##### ENTRIES SUPPLIED #####

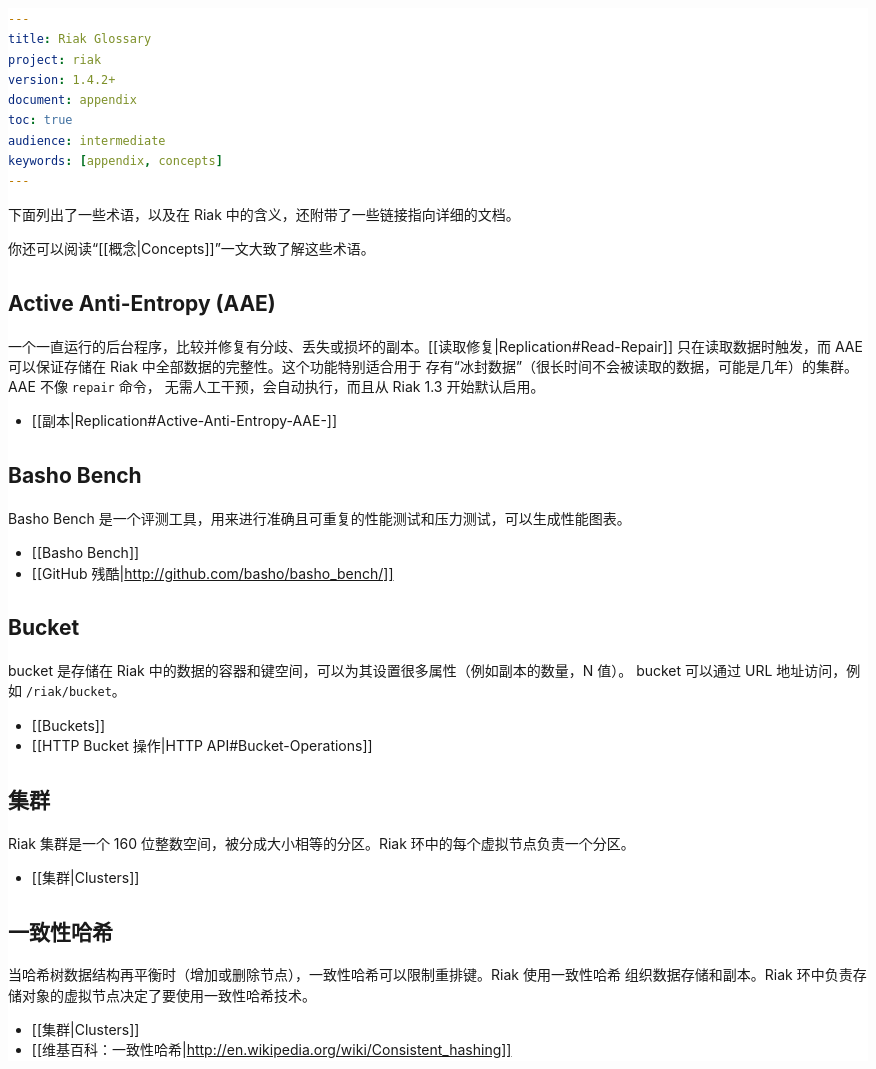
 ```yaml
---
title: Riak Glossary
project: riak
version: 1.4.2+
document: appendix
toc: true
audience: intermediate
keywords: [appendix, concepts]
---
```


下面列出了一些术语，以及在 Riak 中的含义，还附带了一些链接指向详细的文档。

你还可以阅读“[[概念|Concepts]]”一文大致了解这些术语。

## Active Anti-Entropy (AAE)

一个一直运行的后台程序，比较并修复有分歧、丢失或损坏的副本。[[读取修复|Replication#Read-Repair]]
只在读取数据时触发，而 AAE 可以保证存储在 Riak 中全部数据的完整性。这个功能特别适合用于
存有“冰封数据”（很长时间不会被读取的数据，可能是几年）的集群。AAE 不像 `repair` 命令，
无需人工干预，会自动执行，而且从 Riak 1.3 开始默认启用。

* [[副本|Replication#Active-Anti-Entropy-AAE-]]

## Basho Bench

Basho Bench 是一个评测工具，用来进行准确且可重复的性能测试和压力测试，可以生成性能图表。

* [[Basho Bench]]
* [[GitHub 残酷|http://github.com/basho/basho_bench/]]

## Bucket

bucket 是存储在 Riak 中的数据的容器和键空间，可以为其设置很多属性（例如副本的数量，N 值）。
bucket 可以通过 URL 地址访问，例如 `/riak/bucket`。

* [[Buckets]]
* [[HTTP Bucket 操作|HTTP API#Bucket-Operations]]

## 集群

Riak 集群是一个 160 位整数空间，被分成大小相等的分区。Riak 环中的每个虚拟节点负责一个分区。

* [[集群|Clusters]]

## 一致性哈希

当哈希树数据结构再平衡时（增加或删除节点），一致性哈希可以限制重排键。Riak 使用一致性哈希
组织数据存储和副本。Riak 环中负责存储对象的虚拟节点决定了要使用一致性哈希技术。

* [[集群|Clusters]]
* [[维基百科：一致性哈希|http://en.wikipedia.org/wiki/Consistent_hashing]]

#####
##### ENTRIES SUPPLIED #####

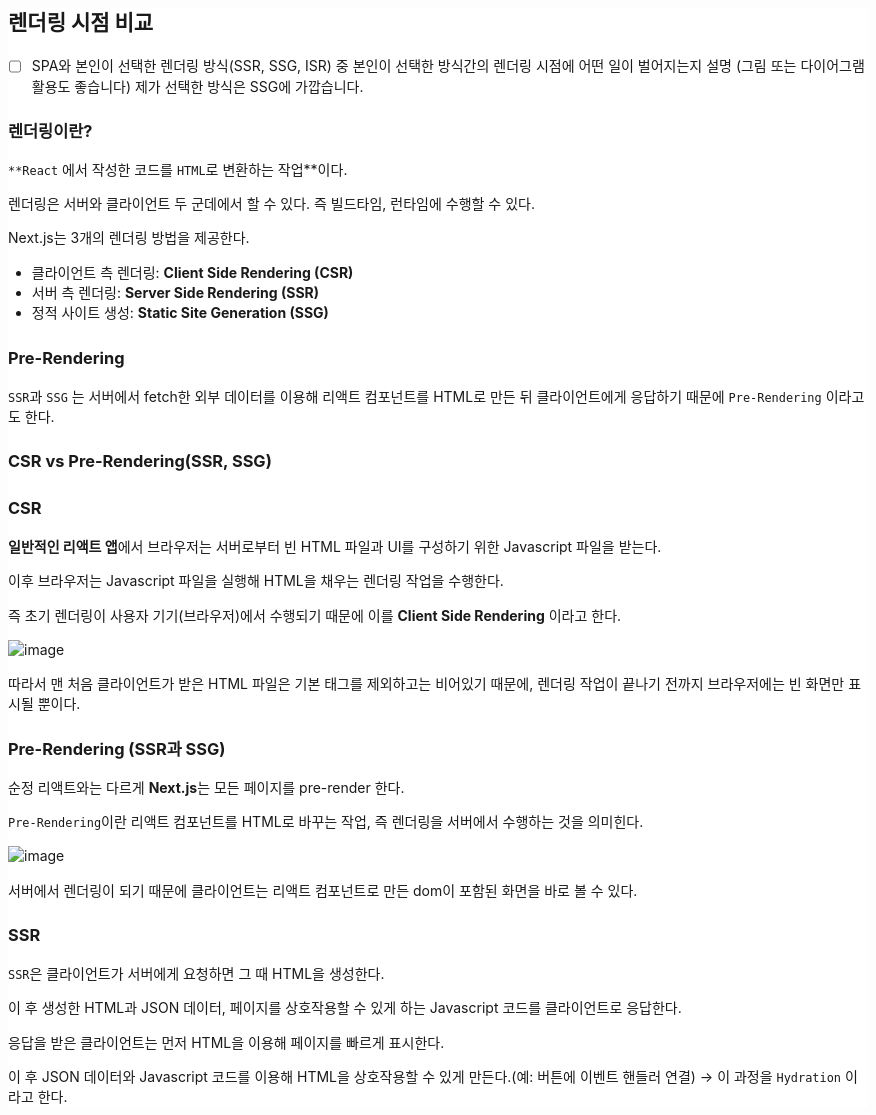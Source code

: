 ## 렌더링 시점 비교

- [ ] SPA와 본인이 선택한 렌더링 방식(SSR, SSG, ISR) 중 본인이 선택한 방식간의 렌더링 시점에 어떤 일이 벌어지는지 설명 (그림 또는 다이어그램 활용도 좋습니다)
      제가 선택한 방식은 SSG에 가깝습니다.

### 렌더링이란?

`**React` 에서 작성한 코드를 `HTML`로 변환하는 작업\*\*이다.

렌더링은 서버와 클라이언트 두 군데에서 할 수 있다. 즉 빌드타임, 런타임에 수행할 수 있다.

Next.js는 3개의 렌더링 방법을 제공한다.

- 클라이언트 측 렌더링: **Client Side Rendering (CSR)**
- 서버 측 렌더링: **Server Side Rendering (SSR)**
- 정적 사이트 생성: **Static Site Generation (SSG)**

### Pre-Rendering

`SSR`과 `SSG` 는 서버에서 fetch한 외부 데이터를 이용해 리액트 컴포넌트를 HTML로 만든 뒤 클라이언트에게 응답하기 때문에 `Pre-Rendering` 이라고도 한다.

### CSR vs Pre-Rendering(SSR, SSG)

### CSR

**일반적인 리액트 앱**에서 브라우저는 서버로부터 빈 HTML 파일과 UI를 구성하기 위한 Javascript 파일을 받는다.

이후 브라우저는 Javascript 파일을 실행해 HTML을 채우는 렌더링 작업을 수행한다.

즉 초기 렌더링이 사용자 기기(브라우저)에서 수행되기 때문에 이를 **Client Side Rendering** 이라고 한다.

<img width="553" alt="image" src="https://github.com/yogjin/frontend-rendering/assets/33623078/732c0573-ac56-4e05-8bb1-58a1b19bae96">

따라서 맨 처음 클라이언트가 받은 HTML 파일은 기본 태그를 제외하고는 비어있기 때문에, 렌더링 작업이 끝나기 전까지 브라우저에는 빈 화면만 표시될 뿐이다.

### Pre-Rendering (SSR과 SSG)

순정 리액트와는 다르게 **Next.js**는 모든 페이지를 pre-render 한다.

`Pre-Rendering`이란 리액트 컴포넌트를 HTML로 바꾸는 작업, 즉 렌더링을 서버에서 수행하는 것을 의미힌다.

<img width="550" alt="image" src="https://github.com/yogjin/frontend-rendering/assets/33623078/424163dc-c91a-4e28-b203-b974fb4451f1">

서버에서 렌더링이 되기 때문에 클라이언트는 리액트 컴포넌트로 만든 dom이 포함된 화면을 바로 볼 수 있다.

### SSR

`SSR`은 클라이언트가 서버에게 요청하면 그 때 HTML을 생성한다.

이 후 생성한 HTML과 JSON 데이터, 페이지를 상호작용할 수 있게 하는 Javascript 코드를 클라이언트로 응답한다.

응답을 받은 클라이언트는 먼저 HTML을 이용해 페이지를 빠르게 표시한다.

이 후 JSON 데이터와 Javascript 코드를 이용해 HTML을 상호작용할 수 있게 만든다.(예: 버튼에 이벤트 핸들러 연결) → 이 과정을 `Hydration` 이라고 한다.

#####

● **ASSIGNMENT**
In the records above, find each line that mentions the string "Side", then copy it.

● **RESULT FOR THIS TASK**
- 클라이언트 측 렌더링: **Client Side Rendering (CSR)**
- 서버 측 렌더링: **Server Side Rendering (SSR)**
즉 초기 렌더링이 사용자 기기(브라우저)에서 수행되기 때문에 이를 **Client Side Rendering** 이라고 한다.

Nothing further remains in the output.